O entendimento destas mudanças na natureza das organizações é de fundamental importância para que se possa compreender a das novas relações de produção e do trabalho humano neste novo contexto, isto é, quais são as habilidades e atitudes que passaram a ser requeridas das pessoas que atuam neste novo mundo organizacional em mudança.

Outro fator determinante do comportamento do líder são as expectativas que os outros têm a seu respeito. Papéis sociais como, por exemplo, o de liderança são, de fato, definidos pelo conjunto de expectativas que a sociedade tem a seu respeito. Quando um novo administrador entra para uma organização, costumam aconselhá-lo a inteirar-se dos "macetes" antes de reorganizar seu departamento. As expectativas podem influir de modo análogo em nossa própria cultura. As diretrizes das companhias costumam ter forte influência sobre as atitudes dos supervisores quanto aos aspectos comportamentais e de personalidade das equipes.

Mudanças drásticas ou expectativas fruatradas podem afetar os indivíduos influenciando em seu comportamento individual, no exercício de seus papeis dentro da organização e no trabalho em equipe. É preciso se levar em consideração a tríade da pessoa do líder, do grupo liderado e do contexto empresarial e social em que se encontra para um melhor desfecho da tomada de decisão. Não existe um estilo de liderança ideal ou normatizado, em uma equipe de trabalho os lideres eficazes se comportam no sentido de satisfazer as necessidades dos liderados e do ambiente em que se encontram tendo em foco o alcance dos objetivos e metas coletivas.

Os fatores ligados à personalidade de cada liderado devem ser tomados em conta para que a performance da equipe seja a melhor possível, liderados diferenes devem ser tratados de maneiras diferentes, de acordo com suas necessidades específicas. A eficácia sempre dependerá do líder, dos liderados e das variáveis situacionais em que a organização estiver inserida. O líder deve saber "ler" em sua equipe as insatisfações pessoais, pois pode utiliza-las para que isto vire uma inquietação e entusiasmo para se ir em busca de novos desafios.

As diferenças individuais assumem grande papel no desenvolvimento da equipe, pois as pessoas apresentam uma grande variedade de comportamentos e formas diversas de ver o mundo. Todos os tipos de personalidades são igualmente valiosos, com aspectos inerentes positivos e negativos. Não existem tipos melhores ou piores, mais inteligentes ou menos inteligentes, mais saudáveis ou doentes, personalidades fortes ou fracas. O conceito de tipo de personalidade, tem sido usado rotineiramente nos negócios por gerentes para motivar os seus empregados, para desenvolver equipes de trabalho mais produtivas e melhorar a comunicação, porem deve-se ter cuidaod para não se gerar rótulos, um indivíduo pode ter características nele que são mais constantes que outras, identificá-las é função do líder, e este processo pode ajudar a diagnosticar medidas que irão de encontro às necessidades de cada indivíduo, maximizando assim seus resultados.

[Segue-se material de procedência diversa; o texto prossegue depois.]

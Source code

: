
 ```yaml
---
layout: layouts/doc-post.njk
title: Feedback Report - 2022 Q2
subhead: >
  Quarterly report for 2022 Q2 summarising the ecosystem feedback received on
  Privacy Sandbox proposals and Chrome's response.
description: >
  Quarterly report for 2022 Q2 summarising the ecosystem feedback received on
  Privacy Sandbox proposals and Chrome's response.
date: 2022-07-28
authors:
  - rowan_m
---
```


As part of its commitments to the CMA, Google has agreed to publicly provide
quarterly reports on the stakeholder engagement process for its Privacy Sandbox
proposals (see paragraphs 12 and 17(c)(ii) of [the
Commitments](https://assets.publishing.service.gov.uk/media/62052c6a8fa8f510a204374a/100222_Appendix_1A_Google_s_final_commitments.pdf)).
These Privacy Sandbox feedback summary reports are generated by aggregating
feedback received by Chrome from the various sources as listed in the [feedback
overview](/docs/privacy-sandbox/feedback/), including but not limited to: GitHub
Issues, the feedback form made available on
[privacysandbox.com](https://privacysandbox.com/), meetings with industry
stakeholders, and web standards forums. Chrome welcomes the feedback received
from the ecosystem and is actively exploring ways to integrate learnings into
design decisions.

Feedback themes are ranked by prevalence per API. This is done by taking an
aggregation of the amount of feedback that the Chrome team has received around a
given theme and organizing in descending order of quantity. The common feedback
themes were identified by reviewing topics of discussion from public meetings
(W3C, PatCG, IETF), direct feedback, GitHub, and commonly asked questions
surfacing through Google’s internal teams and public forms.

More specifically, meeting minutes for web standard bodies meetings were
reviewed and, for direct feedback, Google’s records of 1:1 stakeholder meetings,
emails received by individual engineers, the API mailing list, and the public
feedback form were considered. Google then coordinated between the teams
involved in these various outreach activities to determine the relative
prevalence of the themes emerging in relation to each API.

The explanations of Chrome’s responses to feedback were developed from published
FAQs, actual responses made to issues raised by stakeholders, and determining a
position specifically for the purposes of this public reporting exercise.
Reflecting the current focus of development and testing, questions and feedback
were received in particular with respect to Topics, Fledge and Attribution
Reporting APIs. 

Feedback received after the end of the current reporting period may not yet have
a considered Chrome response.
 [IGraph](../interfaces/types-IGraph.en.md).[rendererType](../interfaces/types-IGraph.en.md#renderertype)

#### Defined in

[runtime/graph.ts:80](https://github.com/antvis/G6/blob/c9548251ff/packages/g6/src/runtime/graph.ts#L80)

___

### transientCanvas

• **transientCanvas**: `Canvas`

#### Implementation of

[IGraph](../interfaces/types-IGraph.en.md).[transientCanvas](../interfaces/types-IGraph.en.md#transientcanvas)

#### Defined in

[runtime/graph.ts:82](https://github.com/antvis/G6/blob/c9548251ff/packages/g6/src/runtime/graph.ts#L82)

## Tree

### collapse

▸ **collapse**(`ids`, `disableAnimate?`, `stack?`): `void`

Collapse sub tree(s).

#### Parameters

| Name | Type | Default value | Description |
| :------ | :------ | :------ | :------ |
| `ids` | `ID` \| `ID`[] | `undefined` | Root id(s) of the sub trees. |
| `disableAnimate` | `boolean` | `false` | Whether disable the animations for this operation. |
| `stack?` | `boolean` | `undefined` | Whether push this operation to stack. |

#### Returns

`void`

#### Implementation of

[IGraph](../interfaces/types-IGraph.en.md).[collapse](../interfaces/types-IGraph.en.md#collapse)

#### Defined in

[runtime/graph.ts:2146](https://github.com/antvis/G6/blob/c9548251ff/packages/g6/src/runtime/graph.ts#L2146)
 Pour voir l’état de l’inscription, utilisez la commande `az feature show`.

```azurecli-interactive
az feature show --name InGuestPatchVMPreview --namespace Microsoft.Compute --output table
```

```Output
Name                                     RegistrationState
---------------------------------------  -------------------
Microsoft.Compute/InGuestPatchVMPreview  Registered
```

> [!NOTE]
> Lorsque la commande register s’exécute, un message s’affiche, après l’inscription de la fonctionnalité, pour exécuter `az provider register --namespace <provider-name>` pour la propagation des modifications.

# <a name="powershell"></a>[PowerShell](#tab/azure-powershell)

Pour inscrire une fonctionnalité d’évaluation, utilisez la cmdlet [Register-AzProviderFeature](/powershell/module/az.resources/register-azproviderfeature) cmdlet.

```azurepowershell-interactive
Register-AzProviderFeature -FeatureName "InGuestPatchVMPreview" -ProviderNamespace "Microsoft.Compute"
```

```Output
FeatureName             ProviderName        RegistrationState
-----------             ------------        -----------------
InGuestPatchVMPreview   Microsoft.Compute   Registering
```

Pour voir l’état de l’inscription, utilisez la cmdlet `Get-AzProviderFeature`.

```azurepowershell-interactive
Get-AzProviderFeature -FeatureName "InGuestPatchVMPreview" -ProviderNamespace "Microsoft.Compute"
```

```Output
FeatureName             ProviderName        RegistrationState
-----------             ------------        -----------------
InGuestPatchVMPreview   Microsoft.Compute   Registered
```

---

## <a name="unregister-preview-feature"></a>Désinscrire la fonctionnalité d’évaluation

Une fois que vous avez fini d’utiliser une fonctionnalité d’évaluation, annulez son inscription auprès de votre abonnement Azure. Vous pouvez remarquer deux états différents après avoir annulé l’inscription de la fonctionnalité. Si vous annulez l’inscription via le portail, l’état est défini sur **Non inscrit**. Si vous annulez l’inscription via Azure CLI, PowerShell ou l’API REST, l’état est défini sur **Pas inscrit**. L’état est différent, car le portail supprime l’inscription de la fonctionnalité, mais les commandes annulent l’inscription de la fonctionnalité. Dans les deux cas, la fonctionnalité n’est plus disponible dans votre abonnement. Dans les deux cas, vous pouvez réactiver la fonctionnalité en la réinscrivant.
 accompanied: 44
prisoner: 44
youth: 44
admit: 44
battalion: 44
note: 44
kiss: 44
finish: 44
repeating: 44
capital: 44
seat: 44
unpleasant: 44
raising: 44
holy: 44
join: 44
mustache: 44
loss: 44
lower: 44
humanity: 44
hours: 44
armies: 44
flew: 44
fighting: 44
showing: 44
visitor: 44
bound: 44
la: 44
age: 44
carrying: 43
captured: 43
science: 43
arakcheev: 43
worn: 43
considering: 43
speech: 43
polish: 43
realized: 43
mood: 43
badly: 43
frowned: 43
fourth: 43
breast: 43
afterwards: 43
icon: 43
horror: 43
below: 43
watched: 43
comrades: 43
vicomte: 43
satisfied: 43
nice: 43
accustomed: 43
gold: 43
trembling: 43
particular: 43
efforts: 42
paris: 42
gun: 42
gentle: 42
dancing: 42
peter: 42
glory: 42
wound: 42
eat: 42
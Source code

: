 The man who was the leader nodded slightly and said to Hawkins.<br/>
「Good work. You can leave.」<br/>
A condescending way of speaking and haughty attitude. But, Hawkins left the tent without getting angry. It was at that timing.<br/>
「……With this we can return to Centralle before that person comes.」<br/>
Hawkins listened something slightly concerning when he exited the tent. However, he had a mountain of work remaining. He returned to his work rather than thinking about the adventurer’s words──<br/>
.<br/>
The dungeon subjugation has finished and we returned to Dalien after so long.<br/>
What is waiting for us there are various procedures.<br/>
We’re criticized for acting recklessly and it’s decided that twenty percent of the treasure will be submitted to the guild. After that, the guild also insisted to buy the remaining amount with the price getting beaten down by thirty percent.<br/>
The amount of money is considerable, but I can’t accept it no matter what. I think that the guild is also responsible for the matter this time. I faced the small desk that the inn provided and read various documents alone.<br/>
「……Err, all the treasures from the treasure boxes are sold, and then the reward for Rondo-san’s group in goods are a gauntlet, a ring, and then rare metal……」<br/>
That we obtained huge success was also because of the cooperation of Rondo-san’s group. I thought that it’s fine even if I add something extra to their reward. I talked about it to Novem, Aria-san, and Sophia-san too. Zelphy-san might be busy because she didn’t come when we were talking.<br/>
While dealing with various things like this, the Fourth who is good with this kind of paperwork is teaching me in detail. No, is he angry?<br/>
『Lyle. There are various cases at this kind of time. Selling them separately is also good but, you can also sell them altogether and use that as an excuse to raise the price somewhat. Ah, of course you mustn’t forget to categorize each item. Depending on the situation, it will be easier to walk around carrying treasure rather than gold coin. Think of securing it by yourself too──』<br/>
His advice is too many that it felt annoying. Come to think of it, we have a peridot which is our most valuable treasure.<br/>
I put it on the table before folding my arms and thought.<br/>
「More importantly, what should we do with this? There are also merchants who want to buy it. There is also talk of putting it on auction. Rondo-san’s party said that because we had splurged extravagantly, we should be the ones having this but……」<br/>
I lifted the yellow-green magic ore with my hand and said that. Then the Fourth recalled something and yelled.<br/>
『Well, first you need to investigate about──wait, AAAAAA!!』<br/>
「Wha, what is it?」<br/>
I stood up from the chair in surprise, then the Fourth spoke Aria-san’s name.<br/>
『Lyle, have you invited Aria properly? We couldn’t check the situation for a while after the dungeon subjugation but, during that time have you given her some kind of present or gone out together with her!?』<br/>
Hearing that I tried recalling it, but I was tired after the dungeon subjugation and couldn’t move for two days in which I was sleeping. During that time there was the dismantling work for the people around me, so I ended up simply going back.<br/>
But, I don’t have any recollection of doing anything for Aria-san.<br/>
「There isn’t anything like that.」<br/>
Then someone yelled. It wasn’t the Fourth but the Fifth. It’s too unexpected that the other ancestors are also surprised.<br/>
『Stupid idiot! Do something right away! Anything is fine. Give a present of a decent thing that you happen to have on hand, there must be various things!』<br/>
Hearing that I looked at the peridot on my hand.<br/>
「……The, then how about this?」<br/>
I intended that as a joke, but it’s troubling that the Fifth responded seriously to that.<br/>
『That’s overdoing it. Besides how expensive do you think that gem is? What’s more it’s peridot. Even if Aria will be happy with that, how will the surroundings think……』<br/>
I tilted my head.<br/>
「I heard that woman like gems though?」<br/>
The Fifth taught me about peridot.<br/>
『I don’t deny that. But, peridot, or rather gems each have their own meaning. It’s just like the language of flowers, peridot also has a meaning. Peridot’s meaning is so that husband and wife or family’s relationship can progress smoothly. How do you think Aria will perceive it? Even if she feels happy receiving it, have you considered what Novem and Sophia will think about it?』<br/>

Esta identificação de aspectos relacionados à personalidade e desejos de cada individuo resvala na essência da vida humana, naquilo que pode vir a motivar o individuo a se auto motivar, pois cada um é responsável por sua motivação. Tais desejos ou ensejos estão ligados às necessidades básicas do homem identificadas por Maslow, e estas necessidades não são estáticas e se apresentam para cada membro da equipe de forma diferente e simultânea, variando de intensidade conforme contexto vivenciado por cada um.

Desta forma verifica-se que o processo de desenvolvimento de equipe esta totalmente ligado à influencia das atitudes e comportamentos da liderança, bem como a capacidade desta de compreender as nuances de cada individuo de sua equipe e orientá-los, direcioná-los a objetivos (metas) claros, a gerir conflitos e a interdependência de relacionamentos entre os componentes da equipe, bem como a capacidade de geri-los diante os processos de mudanças situacionais que podem ser impelidos na organização.



BIBLIOGRAFIA:

FIORELLI, Jose Osmir. Psicologia para administradores: integrando teoria e prática. São Paulo: Atlas, 2000.

MOSCOVICI, Fela. Equipes dão certo. Rio de Janeiro: José Olympio, 1996.

ROBBINS, Steph P. Comportamento Organizacional (Trad.) Christina Ávila de Menezes. Rio de Janeiro: LTC, 1999.